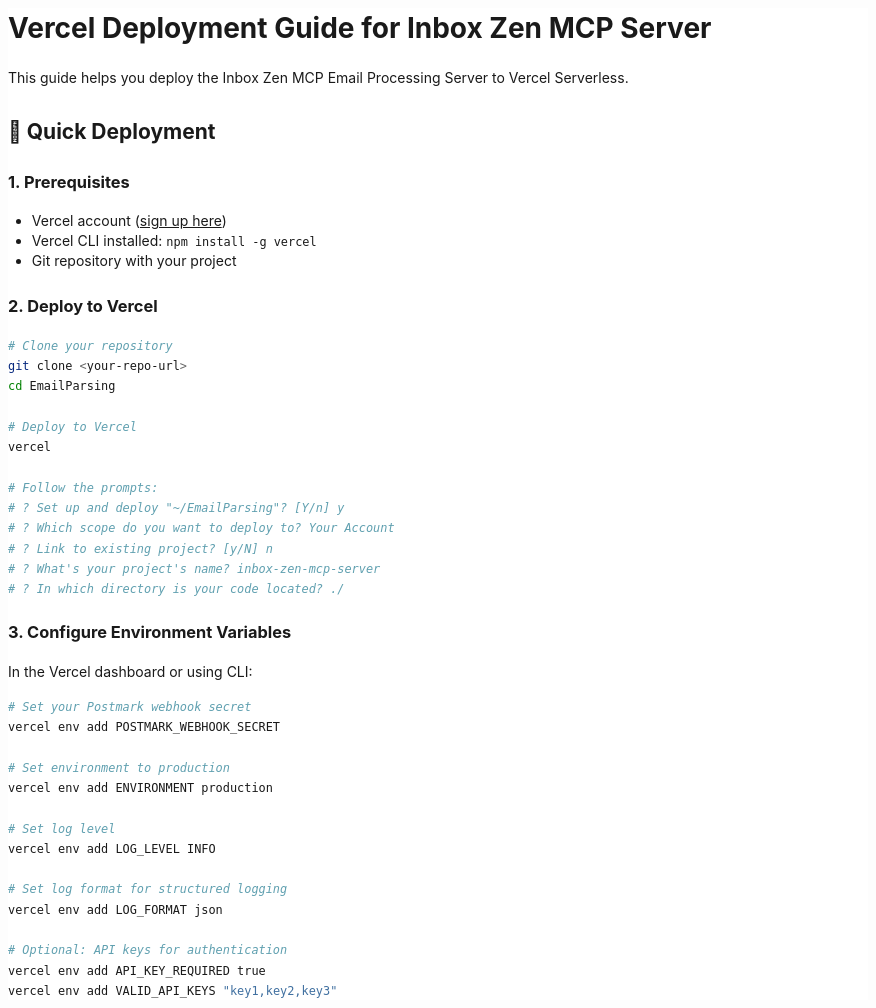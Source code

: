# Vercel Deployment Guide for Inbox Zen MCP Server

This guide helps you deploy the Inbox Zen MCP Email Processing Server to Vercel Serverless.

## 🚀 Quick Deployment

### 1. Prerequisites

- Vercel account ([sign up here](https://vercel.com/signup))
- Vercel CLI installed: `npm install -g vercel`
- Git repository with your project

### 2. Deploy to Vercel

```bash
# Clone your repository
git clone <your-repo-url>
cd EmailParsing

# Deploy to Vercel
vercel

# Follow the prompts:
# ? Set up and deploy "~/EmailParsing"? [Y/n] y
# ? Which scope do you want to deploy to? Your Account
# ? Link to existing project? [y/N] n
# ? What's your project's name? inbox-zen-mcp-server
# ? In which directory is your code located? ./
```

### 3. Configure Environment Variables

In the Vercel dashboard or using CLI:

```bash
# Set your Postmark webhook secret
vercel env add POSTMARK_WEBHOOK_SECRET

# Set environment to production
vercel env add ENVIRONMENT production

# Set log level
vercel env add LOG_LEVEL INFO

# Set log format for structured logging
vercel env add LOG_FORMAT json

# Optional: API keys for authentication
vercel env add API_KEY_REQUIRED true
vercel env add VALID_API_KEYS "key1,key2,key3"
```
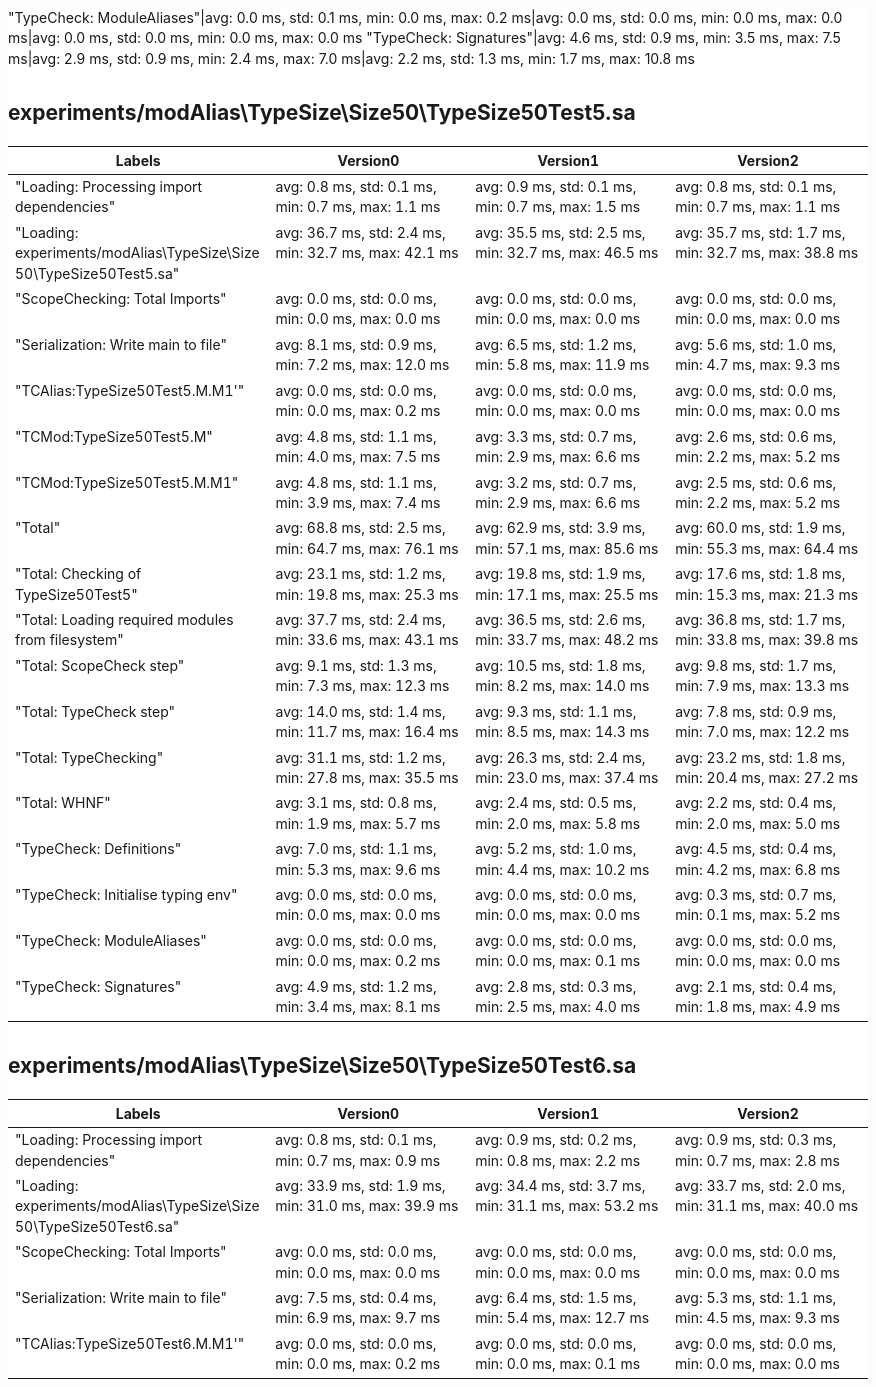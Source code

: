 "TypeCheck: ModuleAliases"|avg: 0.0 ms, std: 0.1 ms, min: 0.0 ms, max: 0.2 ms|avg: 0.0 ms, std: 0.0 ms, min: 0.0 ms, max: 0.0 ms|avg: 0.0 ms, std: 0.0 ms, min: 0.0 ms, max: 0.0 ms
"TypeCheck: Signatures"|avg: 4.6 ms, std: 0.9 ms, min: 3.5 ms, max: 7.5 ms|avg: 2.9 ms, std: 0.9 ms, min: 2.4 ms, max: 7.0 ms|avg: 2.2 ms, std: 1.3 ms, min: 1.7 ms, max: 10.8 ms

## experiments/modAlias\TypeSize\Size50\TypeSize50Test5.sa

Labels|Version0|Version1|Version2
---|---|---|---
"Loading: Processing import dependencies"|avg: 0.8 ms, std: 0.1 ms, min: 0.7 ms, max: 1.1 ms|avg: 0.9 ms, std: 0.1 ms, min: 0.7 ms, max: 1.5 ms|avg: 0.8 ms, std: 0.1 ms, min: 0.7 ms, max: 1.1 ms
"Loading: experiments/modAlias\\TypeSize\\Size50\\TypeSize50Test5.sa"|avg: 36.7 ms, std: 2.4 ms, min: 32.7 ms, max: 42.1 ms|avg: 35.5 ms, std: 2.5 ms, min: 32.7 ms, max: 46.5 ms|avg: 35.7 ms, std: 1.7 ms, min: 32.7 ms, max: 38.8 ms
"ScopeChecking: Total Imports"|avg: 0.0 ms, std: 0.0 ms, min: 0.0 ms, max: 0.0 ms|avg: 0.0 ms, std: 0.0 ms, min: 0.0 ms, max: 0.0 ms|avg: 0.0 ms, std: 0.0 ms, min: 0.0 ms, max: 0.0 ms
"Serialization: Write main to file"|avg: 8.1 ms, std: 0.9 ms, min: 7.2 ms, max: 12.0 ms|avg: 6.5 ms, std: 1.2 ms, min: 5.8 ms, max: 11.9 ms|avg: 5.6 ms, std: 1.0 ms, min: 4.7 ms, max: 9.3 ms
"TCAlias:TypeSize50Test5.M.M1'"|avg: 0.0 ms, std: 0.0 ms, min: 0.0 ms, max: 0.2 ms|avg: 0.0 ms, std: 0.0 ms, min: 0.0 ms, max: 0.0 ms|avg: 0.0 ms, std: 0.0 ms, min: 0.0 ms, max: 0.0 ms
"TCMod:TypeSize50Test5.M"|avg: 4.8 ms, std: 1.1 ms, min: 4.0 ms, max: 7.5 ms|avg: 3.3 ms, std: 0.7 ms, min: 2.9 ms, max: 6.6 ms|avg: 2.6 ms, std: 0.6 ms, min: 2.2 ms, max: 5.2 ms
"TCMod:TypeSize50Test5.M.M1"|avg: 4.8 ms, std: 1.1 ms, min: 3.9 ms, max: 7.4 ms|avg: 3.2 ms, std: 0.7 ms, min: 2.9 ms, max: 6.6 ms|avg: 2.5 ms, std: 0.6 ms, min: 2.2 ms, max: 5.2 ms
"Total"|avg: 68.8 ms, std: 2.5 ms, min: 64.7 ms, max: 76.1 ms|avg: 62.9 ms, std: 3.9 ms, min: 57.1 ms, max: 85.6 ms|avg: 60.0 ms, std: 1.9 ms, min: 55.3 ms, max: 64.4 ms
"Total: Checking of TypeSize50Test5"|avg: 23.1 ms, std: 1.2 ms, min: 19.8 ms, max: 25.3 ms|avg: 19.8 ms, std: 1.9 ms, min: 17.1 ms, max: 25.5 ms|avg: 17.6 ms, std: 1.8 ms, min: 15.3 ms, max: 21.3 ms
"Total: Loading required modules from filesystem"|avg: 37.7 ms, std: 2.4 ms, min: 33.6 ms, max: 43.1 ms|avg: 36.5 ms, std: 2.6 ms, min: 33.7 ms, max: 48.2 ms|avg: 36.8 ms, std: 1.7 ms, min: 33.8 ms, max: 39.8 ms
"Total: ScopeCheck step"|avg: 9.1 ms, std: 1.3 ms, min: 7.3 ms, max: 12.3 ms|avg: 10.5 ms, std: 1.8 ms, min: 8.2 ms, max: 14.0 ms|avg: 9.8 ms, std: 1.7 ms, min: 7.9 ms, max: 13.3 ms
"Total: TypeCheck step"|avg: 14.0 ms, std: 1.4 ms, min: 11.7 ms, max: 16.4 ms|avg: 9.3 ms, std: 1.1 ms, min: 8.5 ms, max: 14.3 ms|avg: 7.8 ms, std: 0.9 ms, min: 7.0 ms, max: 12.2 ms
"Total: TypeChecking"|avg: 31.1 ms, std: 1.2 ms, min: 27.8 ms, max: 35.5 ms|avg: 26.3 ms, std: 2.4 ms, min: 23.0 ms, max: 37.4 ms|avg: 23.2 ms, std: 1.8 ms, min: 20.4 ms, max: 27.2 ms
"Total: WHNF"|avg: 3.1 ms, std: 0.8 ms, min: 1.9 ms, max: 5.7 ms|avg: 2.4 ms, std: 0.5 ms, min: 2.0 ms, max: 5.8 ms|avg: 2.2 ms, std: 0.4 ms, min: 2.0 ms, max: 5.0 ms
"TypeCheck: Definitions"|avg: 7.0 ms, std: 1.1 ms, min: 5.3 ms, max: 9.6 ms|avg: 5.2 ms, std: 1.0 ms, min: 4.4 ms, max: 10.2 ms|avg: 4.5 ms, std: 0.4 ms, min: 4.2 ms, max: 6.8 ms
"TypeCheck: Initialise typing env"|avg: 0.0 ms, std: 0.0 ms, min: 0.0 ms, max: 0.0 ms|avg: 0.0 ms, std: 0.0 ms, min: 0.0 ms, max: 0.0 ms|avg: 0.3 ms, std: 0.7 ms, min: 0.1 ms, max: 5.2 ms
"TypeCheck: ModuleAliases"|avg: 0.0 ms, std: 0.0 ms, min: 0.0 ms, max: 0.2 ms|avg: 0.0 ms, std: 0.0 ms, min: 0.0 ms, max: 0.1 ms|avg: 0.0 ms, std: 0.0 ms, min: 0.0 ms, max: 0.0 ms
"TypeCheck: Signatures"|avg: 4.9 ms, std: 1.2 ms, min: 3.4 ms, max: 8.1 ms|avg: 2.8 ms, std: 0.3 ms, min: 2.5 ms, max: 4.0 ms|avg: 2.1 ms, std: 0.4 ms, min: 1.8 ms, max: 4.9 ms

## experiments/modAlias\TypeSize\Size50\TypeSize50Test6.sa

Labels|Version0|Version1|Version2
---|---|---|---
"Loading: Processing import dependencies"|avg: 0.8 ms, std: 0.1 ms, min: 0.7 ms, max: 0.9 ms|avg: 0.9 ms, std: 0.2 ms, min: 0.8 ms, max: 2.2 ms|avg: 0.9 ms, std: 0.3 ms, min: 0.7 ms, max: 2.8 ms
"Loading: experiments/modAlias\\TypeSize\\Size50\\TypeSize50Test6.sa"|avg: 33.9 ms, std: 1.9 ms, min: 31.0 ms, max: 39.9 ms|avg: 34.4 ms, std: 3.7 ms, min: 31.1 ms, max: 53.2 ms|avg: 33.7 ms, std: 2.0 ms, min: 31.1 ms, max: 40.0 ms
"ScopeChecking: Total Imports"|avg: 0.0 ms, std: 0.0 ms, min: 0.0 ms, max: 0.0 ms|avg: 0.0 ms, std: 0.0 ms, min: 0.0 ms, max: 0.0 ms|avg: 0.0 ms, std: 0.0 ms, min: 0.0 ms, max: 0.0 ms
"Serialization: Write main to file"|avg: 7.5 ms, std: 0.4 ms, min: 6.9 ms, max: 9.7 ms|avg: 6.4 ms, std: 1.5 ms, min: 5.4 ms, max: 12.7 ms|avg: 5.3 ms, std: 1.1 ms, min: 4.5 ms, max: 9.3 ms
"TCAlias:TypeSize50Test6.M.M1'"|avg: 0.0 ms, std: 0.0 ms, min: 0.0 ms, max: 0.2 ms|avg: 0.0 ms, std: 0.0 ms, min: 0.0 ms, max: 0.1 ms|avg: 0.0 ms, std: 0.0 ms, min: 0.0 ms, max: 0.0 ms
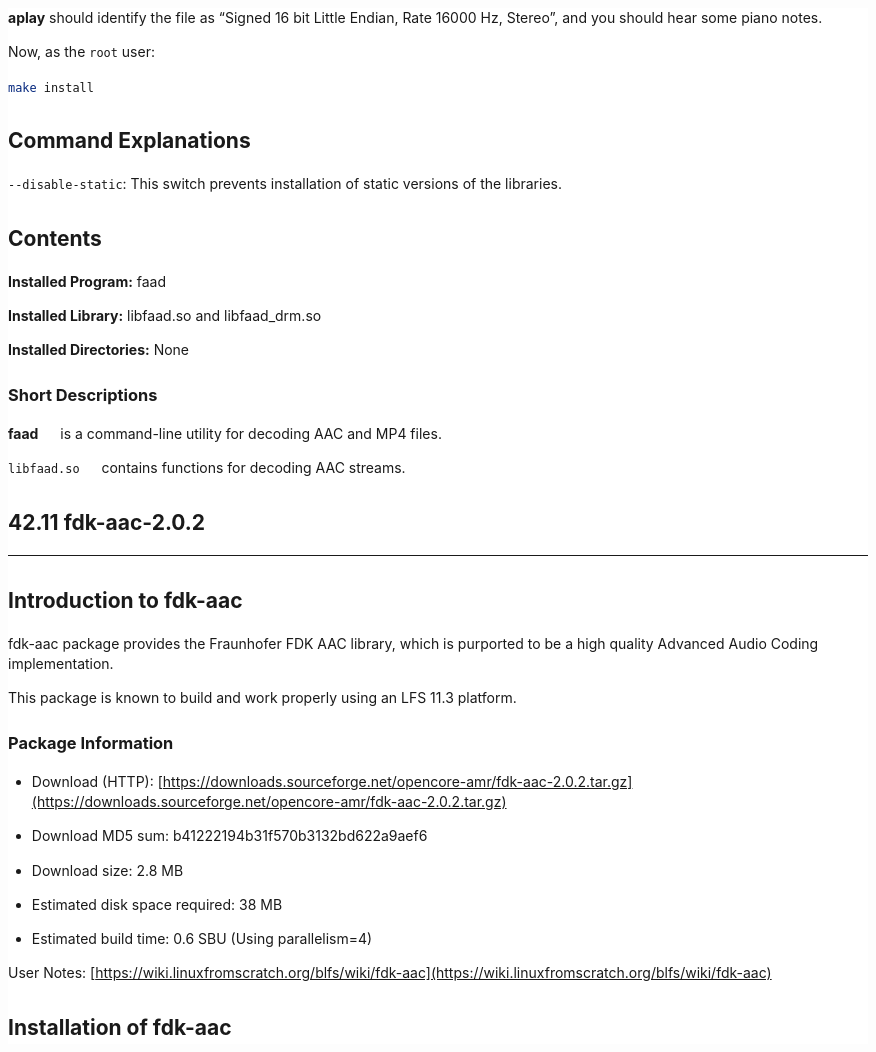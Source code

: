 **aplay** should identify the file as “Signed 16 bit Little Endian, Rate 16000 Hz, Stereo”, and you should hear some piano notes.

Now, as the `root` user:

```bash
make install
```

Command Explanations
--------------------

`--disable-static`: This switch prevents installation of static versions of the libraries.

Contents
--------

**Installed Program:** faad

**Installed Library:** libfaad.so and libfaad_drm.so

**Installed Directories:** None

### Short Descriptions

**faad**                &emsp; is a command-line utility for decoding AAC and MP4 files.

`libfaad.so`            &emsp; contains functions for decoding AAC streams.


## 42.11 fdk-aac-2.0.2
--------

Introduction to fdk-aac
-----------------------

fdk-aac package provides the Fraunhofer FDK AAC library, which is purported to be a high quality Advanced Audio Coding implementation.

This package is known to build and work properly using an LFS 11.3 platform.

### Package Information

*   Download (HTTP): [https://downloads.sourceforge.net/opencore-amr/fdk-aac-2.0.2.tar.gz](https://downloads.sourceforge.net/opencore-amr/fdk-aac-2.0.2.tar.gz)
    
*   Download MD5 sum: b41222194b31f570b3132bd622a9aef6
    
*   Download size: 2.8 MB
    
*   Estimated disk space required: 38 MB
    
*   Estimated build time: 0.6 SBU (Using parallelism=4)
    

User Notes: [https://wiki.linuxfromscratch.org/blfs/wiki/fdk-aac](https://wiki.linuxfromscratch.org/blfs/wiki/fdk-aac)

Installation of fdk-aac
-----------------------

Task statement
Everything in the material above from the line that has "## 42.11 fdk-aac-2.0.2" through the line that has "This package is" must be duplicated exactly, with no other lines given.

Result of this task
## 42.11 fdk-aac-2.0.2
--------

Introduction to fdk-aac
-----------------------

fdk-aac package provides the Fraunhofer FDK AAC library, which is purported to be a high quality Advanced Audio Coding implementation.

This package is known to build and work properly using an LFS 11.3 platform.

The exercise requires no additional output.